Fab Tree Hab is a Multi-Species Habitat

The Fab Tree Hab is a grafted living tree structure intended to be shared by people and animals. It combines tree-grafting techniques with cross-laminated timber arch scaffolds. The goal is for a dwelling seamlessly integrated into its natural landscape and to replace harmful industrial materials with durable, bio-based alternatives. Foundation elements use almost no concrete and all of the facade elements are either cedar or jute treated with beeswax and pine rosin to prevent decay. This project generates life and minimizes carbon footprint, pushing the boundaries of regenerative design.

Thirty-foot-tall tree clusters are shaped on-site within large reusable timber scaffolds. After a year’s growth, the trees support the modular multispecies wall system.

Wall components are made from a combination of handmade crocheted jute fibers and 3D-printed bioplastic. These serve as micro-habitats and food webs for flora and fauna to greatly increase biodiversity. The 1000 sq. ft. project is located in New Windsor, New York.

The mission is to design against extinction. The project goal is to prototype a non-anthropocentric architectural paradigm based on co-creation with the environment. Community members are invited to track the structure’s evolution from its nascent form into a composite treehouse.

Fab Tree Hab started with a team of doctoral researchers at MIT and is now a fully developed experimental artifact. The team has learned to attune themselves to the gradual tempo of organic growth and to engage with the environment with a newfound reverence for its independent agency. The system can act as a catalyst to improve air quality, sequester carbon, increase biodiversity, as well as provide refuge and food sources to local fauna.

A core intention of the structure is collaboration with school and university groups, residents, and artists. We intend to integrate site visits into our class programming and the structure will be open to the public. The form is meant to educate its visitors on biodiversity and ecological building.

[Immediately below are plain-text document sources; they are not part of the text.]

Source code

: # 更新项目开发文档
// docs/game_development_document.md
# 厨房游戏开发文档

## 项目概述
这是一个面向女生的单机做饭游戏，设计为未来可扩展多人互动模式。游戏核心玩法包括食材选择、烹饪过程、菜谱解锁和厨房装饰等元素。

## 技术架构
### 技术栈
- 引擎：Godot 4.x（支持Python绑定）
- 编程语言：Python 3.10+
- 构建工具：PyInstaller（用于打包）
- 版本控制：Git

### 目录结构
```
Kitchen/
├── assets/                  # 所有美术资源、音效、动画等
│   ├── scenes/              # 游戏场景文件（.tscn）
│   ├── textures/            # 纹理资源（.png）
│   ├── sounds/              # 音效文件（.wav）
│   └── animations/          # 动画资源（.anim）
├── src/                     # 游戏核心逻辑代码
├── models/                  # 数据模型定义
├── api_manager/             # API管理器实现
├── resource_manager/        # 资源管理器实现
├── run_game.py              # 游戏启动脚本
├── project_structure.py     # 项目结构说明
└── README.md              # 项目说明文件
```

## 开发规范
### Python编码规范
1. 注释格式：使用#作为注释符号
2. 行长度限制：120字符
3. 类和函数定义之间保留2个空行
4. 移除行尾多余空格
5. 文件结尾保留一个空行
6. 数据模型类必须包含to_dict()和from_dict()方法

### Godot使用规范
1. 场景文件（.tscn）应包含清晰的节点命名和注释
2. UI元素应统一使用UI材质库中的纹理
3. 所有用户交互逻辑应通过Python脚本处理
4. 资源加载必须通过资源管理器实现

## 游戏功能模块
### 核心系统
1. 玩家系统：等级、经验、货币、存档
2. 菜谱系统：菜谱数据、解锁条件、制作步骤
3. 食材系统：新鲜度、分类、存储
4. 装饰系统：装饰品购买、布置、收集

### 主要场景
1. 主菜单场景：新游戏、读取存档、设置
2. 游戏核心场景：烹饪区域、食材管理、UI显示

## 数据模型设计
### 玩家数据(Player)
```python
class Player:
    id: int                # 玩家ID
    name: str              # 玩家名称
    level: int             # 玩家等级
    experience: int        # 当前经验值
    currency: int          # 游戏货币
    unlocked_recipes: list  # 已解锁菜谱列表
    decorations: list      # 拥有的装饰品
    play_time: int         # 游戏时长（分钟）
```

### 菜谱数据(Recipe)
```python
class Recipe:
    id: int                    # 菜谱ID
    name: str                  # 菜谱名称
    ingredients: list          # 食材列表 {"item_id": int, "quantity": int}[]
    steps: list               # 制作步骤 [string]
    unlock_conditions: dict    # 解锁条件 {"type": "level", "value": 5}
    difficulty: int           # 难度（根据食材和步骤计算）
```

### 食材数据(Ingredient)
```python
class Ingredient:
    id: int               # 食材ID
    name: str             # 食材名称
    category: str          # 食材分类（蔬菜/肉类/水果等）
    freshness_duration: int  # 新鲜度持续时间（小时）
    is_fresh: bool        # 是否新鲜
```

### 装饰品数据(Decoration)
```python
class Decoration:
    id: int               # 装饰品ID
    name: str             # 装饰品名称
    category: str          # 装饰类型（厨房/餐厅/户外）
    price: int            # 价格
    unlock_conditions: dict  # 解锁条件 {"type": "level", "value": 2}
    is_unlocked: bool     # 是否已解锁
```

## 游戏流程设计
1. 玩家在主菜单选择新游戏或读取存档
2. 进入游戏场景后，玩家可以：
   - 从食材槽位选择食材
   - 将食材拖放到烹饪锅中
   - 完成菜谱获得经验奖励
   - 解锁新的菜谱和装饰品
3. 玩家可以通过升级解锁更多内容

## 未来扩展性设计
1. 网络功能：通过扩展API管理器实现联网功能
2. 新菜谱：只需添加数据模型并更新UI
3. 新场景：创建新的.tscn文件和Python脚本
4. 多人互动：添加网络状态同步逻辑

The structure is a living laboratory. Changing with the seasons, it will be as responsive to shifting environmental conditions as the forest beside it is. Designers and ecologists will study life cycle changes, from the durability of its components to resident biodiversity. Its scaffolds, a ribbed system described as “skeletal” and “dinosaur-like,” will eventually be superseded as the willow trees age into stronger beams. The structure’s essential dynamism will engage users for the course of its lifetime.